Data-Driven Documents (D3.js) is a data-driven library for DOM manipulation and a graphical toolkit with maximum compatibility, accessibility, and performance. It utilizes fully the capabilities of modern browsers and web standards (such as HTML, CSS, and SVG).
It is open source and hosted on GitHub (https://github.com/mbostock/d3) under a slightly modified BSD 3-clause license; therefore, it can be used in commercial products without being required to release any modifications. By the way, GitHub itself uses D3.js to visualize the contribution history of repositories.
Note
Make yourself familiar with the wiki pages and the API reference on GitHub as they will become your companions during the next weeks:
Wiki pages (https://github.com/mbostock/d3/wiki)
API reference (https://github.com/mbostock/d3/wiki/API-Reference)

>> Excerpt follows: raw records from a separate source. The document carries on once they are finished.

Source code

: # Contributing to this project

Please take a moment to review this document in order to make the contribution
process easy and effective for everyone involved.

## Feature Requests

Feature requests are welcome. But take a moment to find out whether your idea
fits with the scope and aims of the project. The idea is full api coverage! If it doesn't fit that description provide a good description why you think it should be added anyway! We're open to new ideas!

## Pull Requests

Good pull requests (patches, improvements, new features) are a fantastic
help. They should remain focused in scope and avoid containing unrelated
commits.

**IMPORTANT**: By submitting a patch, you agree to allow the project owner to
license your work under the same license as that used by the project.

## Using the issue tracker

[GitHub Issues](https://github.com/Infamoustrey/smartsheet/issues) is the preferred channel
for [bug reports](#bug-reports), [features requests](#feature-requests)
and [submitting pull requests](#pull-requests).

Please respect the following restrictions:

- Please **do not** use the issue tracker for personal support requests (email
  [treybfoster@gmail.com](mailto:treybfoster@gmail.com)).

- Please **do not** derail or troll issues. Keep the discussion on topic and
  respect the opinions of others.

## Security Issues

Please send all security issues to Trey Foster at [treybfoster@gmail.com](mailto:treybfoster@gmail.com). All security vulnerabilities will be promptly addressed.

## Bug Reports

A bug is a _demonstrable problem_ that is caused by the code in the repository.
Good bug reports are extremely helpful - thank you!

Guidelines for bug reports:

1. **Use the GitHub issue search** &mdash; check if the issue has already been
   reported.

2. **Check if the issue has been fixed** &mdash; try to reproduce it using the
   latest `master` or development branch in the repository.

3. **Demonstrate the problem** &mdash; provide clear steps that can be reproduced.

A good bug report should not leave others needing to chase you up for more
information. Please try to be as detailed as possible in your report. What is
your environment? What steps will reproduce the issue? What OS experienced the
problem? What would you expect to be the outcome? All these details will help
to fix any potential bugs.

D3.js is used for various different tasks, but it's mainly used for the following purposes:
Transforming HTML or SVG elements in the DOM tree, as shown in the following code:
<script type="text/javascript"> // Example for HTML // Change the background color of all p elements d3.selectAll('p').style('background-color', 'red'); </script>Transforming data into HTML or SVG elements as follows:
<script type="text/javascript"> // Example for SVG d3.selectAll('circle').data(dataArray) .enter() .append('circle'); </script>Generating or preparing complex visual content, as shown in the following code:
<script type="text/javascript"> // Create a Chord element var chord = d3.layout.chord() .sortSubgroups(d3.descending) .matrix(matrix); </script>Loading data using AJAX requests as follows:
<script type="text/javascript"> // Load external data d3.json('data.json', function(error, data){ // do something with the data }); </script>
One reason why D3.js gained a lot of popularity is its data-driven approach. Instead of explicitly looping over elements in an array and drawing them on the screen, D3.js allows for an implicit declarative representation. In D3.js, we rather think in terms of how the visualization is composed than how each element is arranged in the scene. The second main reason for its popularity is its clear focus on its underlying web standards (HTML, SVG, and CSS). This brings many advantages such as the following:
Compatibility: D3.js is not abstracting the underlying standards, it's exploiting them. Therefore, developers can use all standard attributes of HTML, SVG, and CSS to compose and style their visualizations rather than learning an abstraction API for the visualization library.
Debugging: D3.js will not only append all HTML elements and styles to the DOM, but it will also append all SVG elements and their CSS attributes. This makes it possible to simply open the developer tools of the browser and look at the generated and modified elements and attributes. It lets developers use their standard debugging tools and workflows that they are already familiar with. Whoever dealt with debugging of pixel graphics libraries (such as OpenGL, WebGL, Canvas, and so on) knows that good debugging capabilities are a real game changer.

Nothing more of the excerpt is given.